ABSTRACT

On 20 April 1653 the purged remnant of the Parliament which had first sat in November 1641 was dispersed. The first commonwealth government which had replaced the monarchy was brought to an abrupt end when the commander of the army, Oliver Cromwell, and a handful of soldiers entered Westminster and expelled the MPs. For some months Parliament with slow deliberation had been constructing the framework for a new Parliament to replace itself. It had decided the date of its own demise: 3 November 1653, thirteen years since the Long Parliament had first assembled. The slowness in setting the terms of the new elections frustrated the army.
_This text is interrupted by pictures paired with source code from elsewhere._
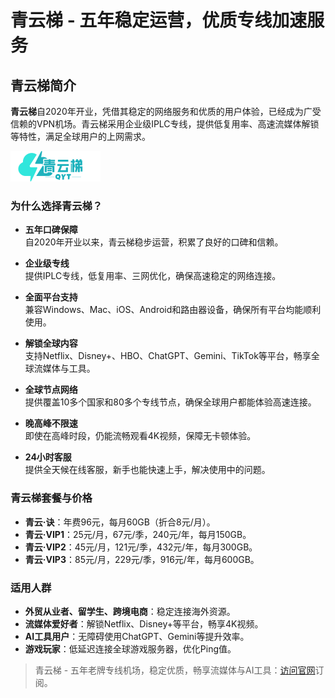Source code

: # 青云梯 - 五年稳定运营，优质专线加速服务

## 青云梯简介

**青云梯**自2020年开业，凭借其稳定的网络服务和优质的用户体验，已经成为广受信赖的VPN机场。青云梯采用企业级IPLC专线，提供低复用率、高速流媒体解锁等特性，满足全球用户的上网需求。

![青云梯](qytlogo-144-49.png)

### 为什么选择青云梯？

- **五年口碑保障**  
  自2020年开业以来，青云梯稳步运营，积累了良好的口碑和信赖。

- **企业级专线**  
  提供IPLC专线，低复用率、三网优化，确保高速稳定的网络连接。

- **全面平台支持**  
  兼容Windows、Mac、iOS、Android和路由器设备，确保所有平台均能顺利使用。

- **解锁全球内容**  
  支持Netflix、Disney+、HBO、ChatGPT、Gemini、TikTok等平台，畅享全球流媒体与工具。

- **全球节点网络**  
  提供覆盖10多个国家和80多个专线节点，确保全球用户都能体验高速连接。

- **晚高峰不限速**  
  即使在高峰时段，仍能流畅观看4K视频，保障无卡顿体验。

- **24小时客服**  
  提供全天候在线客服，新手也能快速上手，解决使用中的问题。

### 青云梯套餐与价格

- **青云·诀**：年费96元，每月60GB（折合8元/月）。
- **青云·VIP1**：25元/月，67元/季，240元/年，每月150GB。
- **青云·VIP2**：45元/月，121元/季，432元/年，每月300GB。
- **青云·VIP3**：85元/月，229元/季，916元/年，每月600GB。

### 适用人群

- **外贸从业者、留学生、跨境电商**：稳定连接海外资源。
- **流媒体爱好者**：解锁Netflix、Disney+等平台，畅享4K视频。
- **AI工具用户**：无障碍使用ChatGPT、Gemini等提升效率。
- **游戏玩家**：低延迟连接全球游戏服务器，优化Ping值。

> 青云梯 - 五年老牌专线机场，稳定优质，畅享流媒体与AI工具：[访问官网](https://jump.p6p.net/270)订阅。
Cromwell held the army back from expelling Parliament until he too tired of the painful process.1 The Commonwealth itself continued for another eight months during which a nominated assembly called the Little or Barebone’s Parliament met.2 When this assembly, the first at Westminster to incorporate MPs from Ireland and Scotland, dissolved itself the Commonwealth ended. The dissolution on 12 December was engineered by radical MPs from the army angered by Parliament’s failure to deal effectively with army finances and the war with the Dutch which had begun in May 1652. The coup was well prepared and the MPs had a new constitution to hand. The Instrument of Government was largely the work of General John Lambert, and based in part on the work of the rump of the Long Parliament, but also on the 1647 Heads of the Proposals and even the Leveller’s Agreement of the People. It established the Protectorate. From 15 December, when the constitution was accepted, the Republic of the four nations was governed by a lord protector and a Council of State assisted by elected parliaments. On 16 December Oliver Cromwell was appointed lord protector, a title given in the fourteenth and fifteenth centuries to caretaker managers of the kingdom during the minority or other enforced absence of the monarch. This strangely temporary sounding title was, Gerald Aylmer suspects, a prelude to the offer of the crown to the office’s incumbent.